▸ Your instructions
Please write out the complete listing that follows, exactly as it reads.
____ Data excerpts
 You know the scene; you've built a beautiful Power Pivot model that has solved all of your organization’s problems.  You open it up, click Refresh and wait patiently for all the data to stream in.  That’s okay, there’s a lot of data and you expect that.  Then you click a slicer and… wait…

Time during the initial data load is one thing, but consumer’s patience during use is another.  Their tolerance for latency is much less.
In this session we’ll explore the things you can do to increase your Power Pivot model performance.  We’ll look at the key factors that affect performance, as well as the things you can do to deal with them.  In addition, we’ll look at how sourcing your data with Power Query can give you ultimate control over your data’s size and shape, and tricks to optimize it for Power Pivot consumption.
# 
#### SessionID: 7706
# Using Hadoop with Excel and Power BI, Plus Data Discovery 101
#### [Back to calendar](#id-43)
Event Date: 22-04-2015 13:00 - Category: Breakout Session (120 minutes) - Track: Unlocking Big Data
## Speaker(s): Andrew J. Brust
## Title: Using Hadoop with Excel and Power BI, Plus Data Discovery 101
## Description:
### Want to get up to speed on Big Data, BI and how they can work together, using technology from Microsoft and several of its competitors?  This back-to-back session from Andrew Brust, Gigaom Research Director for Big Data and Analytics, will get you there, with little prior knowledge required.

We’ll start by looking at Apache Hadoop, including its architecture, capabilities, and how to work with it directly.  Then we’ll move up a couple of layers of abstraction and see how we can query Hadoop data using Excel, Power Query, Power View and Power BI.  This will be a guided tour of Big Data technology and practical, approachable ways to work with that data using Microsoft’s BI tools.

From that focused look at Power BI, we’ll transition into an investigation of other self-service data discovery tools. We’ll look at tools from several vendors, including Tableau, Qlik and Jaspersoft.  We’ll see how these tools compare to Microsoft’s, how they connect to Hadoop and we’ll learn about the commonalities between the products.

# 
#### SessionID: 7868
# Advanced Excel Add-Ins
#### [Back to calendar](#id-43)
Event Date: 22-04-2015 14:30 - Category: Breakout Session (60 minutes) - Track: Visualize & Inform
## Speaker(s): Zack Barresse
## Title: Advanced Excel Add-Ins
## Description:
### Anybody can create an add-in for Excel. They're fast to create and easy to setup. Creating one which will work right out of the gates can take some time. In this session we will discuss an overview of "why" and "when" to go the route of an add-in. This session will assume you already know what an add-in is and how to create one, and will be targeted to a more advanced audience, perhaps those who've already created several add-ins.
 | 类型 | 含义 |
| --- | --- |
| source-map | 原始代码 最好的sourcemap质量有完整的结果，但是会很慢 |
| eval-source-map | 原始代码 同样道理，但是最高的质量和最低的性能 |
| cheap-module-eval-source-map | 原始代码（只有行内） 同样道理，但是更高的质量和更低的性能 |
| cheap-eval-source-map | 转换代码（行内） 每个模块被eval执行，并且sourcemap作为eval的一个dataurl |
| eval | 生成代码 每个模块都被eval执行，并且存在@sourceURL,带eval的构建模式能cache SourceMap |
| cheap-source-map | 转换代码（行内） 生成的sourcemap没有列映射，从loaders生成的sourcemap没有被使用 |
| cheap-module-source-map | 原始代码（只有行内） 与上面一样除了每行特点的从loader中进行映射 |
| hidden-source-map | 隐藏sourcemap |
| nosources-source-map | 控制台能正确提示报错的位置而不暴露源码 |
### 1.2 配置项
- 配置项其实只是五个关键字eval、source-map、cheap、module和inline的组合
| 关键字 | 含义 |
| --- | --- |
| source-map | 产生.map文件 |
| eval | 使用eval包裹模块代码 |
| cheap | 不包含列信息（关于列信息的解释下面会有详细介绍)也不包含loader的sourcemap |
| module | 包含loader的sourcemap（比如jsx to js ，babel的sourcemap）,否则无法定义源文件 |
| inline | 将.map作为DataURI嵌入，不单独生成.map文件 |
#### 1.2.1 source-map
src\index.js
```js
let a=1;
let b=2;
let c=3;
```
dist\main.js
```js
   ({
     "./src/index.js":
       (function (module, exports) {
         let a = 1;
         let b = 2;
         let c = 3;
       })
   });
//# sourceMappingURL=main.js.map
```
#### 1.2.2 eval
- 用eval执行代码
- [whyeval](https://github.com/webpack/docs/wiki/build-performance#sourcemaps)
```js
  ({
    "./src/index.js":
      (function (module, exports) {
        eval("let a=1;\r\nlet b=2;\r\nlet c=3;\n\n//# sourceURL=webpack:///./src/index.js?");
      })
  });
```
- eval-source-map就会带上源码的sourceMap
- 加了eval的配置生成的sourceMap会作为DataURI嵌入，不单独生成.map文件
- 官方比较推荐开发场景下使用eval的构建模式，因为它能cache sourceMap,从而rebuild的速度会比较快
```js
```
________
▸ Exercise output
 You know the scene; you've built a beautiful Power Pivot model that has solved all of your organization’s problems.  You open it up, click Refresh and wait patiently for all the data to stream in.  That’s okay, there’s a lot of data and you expect that.  Then you click a slicer and… wait…

Time during the initial data load is one thing, but consumer’s patience during use is another.  Their tolerance for latency is much less.
In this session we’ll explore the things you can do to increase your Power Pivot model performance.  We’ll look at the key factors that affect performance, as well as the things you can do to deal with them.  In addition, we’ll look at how sourcing your data with Power Query can give you ultimate control over your data’s size and shape, and tricks to optimize it for Power Pivot consumption.
# 
#### SessionID: 7706
# Using Hadoop with Excel and Power BI, Plus Data Discovery 101
#### [Back to calendar](#id-43)
Event Date: 22-04-2015 13:00 - Category: Breakout Session (120 minutes) - Track: Unlocking Big Data
## Speaker(s): Andrew J. Brust
## Title: Using Hadoop with Excel and Power BI, Plus Data Discovery 101
## Description:
### Want to get up to speed on Big Data, BI and how they can work together, using technology from Microsoft and several of its competitors?  This back-to-back session from Andrew Brust, Gigaom Research Director for Big Data and Analytics, will get you there, with little prior knowledge required.

We’ll start by looking at Apache Hadoop, including its architecture, capabilities, and how to work with it directly.  Then we’ll move up a couple of layers of abstraction and see how we can query Hadoop data using Excel, Power Query, Power View and Power BI.  This will be a guided tour of Big Data technology and practical, approachable ways to work with that data using Microsoft’s BI tools.

From that focused look at Power BI, we’ll transition into an investigation of other self-service data discovery tools. We’ll look at tools from several vendors, including Tableau, Qlik and Jaspersoft.  We’ll see how these tools compare to Microsoft’s, how they connect to Hadoop and we’ll learn about the commonalities between the products.

# 
#### SessionID: 7868
# Advanced Excel Add-Ins
#### [Back to calendar](#id-43)
Event Date: 22-04-2015 14:30 - Category: Breakout Session (60 minutes) - Track: Visualize & Inform
## Speaker(s): Zack Barresse
## Title: Advanced Excel Add-Ins
## Description:
### Anybody can create an add-in for Excel. They're fast to create and easy to setup. Creating one which will work right out of the gates can take some time. In this session we will discuss an overview of "why" and "when" to go the route of an add-in. This session will assume you already know what an add-in is and how to create one, and will be targeted to a more advanced audience, perhaps those who've already created several add-ins.
 | 类型 | 含义 |
| --- | --- |
| source-map | 原始代码 最好的sourcemap质量有完整的结果，但是会很慢 |
| eval-source-map | 原始代码 同样道理，但是最高的质量和最低的性能 |
| cheap-module-eval-source-map | 原始代码（只有行内） 同样道理，但是更高的质量和更低的性能 |
| cheap-eval-source-map | 转换代码（行内） 每个模块被eval执行，并且sourcemap作为eval的一个dataurl |
| eval | 生成代码 每个模块都被eval执行，并且存在@sourceURL,带eval的构建模式能cache SourceMap |
| cheap-source-map | 转换代码（行内） 生成的sourcemap没有列映射，从loaders生成的sourcemap没有被使用 |
| cheap-module-source-map | 原始代码（只有行内） 与上面一样除了每行特点的从loader中进行映射 |
| hidden-source-map | 隐藏sourcemap |
| nosources-source-map | 控制台能正确提示报错的位置而不暴露源码 |
### 1.2 配置项
- 配置项其实只是五个关键字eval、source-map、cheap、module和inline的组合
| 关键字 | 含义 |
| --- | --- |
| source-map | 产生.map文件 |
| eval | 使用eval包裹模块代码 |
| cheap | 不包含列信息（关于列信息的解释下面会有详细介绍)也不包含loader的sourcemap |
| module | 包含loader的sourcemap（比如jsx to js ，babel的sourcemap）,否则无法定义源文件 |
| inline | 将.map作为DataURI嵌入，不单独生成.map文件 |
#### 1.2.1 source-map
src\index.js
```js
let a=1;
let b=2;
let c=3;
```
dist\main.js
```js
   ({
     "./src/index.js":
       (function (module, exports) {
         let a = 1;
         let b = 2;
         let c = 3;
       })
   });
//# sourceMappingURL=main.js.map
```
#### 1.2.2 eval
- 用eval执行代码
- [whyeval](https://github.com/webpack/docs/wiki/build-performance#sourcemaps)
```js
  ({
    "./src/index.js":
      (function (module, exports) {
        eval("let a=1;\r\nlet b=2;\r\nlet c=3;\n\n//# sourceURL=webpack:///./src/index.js?");
      })
  });
```
- eval-source-map就会带上源码的sourceMap
- 加了eval的配置生成的sourceMap会作为DataURI嵌入，不单独生成.map文件
- 官方比较推荐开发场景下使用eval的构建模式，因为它能cache sourceMap,从而rebuild的速度会比较快
```js
```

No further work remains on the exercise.